What to produce =>
Once you have read the entries, please say how many lines hold the string "name", giving the number only.
Dataset Block Start
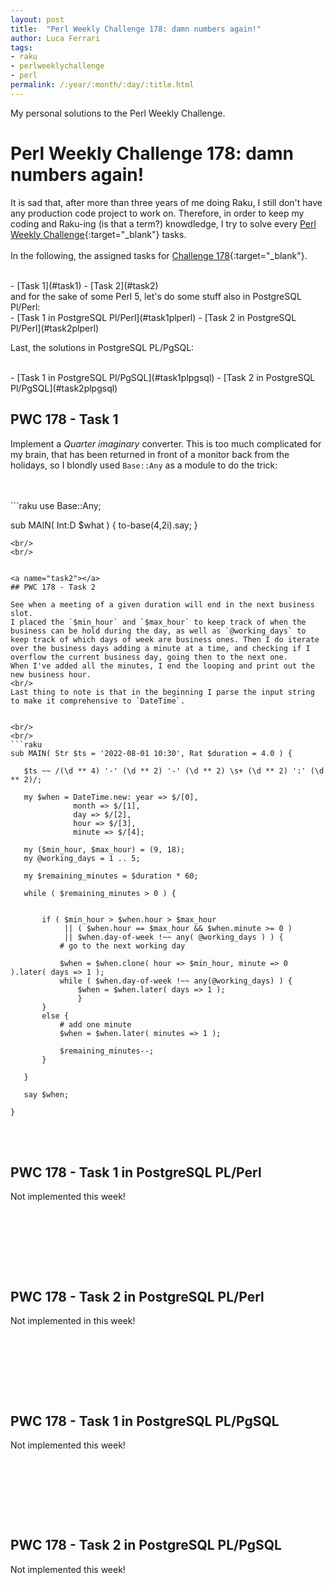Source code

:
 ```yaml
---
layout: post
title:  "Perl Weekly Challenge 178: damn numbers again!"
author: Luca Ferrari
tags:
- raku
- perlweeklychallenge
- perl
permalink: /:year/:month/:day/:title.html
---
```

My personal solutions to the Perl Weekly Challenge.

# Perl Weekly Challenge 178: damn numbers again!

It is sad that, after more than three years of me doing Raku, I still don't have any production code project to work on.
Therefore, in order to keep my coding and Raku-ing (is that a term?) knowdledge, I try to solve every  [Perl Weekly Challenge](https://perlweeklychallenge.org/){:target="_blank"} tasks.
<br/>
<br/>
In the following, the assigned tasks for [Challenge 178](https://perlweeklychallenge.org/blog/perl-weekly-challenge-0178/){:target="_blank"}.

<br/>
- [Task 1](#task1)
- [Task 2](#task2)


<br/>
and for the sake of some Perl 5, let's do some stuff also in PostgreSQL Pl/Perl:

<br/>
- [Task 1 in PostgreSQL Pl/Perl](#task1plperl)
- [Task 2 in PostgreSQL Pl/Perl](#task2plperl)


Last, the solutions in PostgreSQL PL/PgSQL:

<br/>
- [Task 1 in PostgreSQL Pl/PgSQL](#task1plpgsql)
- [Task 2 in PostgreSQL Pl/PgSQL](#task2plpgsql)

<a name="task1"></a>
## PWC 178 - Task 1

Implement a *Quarter imaginary* converter. This is too much complicated for my brain, that has been returned in front of a monitor back from the holidays, so I blondly used `Base::Any` as a module to do the trick:



<br/>
<br/>
```raku
use Base::Any;

sub MAIN( Int:D $what ) {
    to-base(4,2i).say;
}
 ```
<br/>
<br/>


<a name="task2"></a>
## PWC 178 - Task 2

See when a meeting of a given duration will end in the next business slot.
I placed the `$min_hour` and `$max_hour` to keep track of when the business can be hold during the day, as well as `@working_days` to keep track of which days of week are business ones. Then I do iterate over the business days adding a minute at a time, and checking if I overflow the current business day, going then to the next one.
When I've added all the minutes, I end the looping and print out the new business hour.
<br/>
Last thing to note is that in the beginning I parse the input string to make it comprehensive to `DateTime`.


<br/>
<br/>
```raku
sub MAIN( Str $ts = '2022-08-01 10:30', Rat $duration = 4.0 ) {

    $ts ~~ /(\d ** 4) '-' (\d ** 2) '-' (\d ** 2) \s+ (\d ** 2) ':' (\d ** 2)/;

    my $when = DateTime.new: year => $/[0],
               month => $/[1],
               day => $/[2],
               hour => $/[3],
               minute => $/[4];

    my ($min_hour, $max_hour) = (9, 18);
    my @working_days = 1 .. 5;

    my $remaining_minutes = $duration * 60;

    while ( $remaining_minutes > 0 ) {


        if ( $min_hour > $when.hour > $max_hour
             || ( $when.hour == $max_hour && $when.minute >= 0 )
             || $when.day-of-week !~~ any( @working_days ) ) {
            # go to the next working day

            $when = $when.clone( hour => $min_hour, minute => 0 ).later( days => 1 );
            while ( $when.day-of-week !~~ any(@working_days) ) {
                $when = $when.later( days => 1 );
                }
        }
        else {
            # add one minute
            $when = $when.later( minutes => 1 );

            $remaining_minutes--;
        }

    }

    say $when;

}

```
<br/>
<br/>


<a name="task1plperl"></a>
## PWC 178 - Task 1 in PostgreSQL PL/Perl

Not implemented this week!

<br/>
<br/>

``` sql
```
<br/>
<br/>




<a name="task2plperl"></a>
## PWC 178 - Task 2 in PostgreSQL PL/Perl


Not implemented in this week!

<br/>
<br/>

``` sql

```
<br/>
<br/>


<a name="task1plpgsql"></a>
## PWC 178 - Task 1 in PostgreSQL PL/PgSQL

Not implemented this week!

<br/>
<br/>

``` sql
```
<br/>
<br/>




<a name="task2plpgsql"></a>
## PWC 178 - Task 2 in PostgreSQL PL/PgSQL

Not implemented this week!

<br/>
<br/>

``` sql

```
<br/>
<br/>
Dataset Block End
Answer section =>
6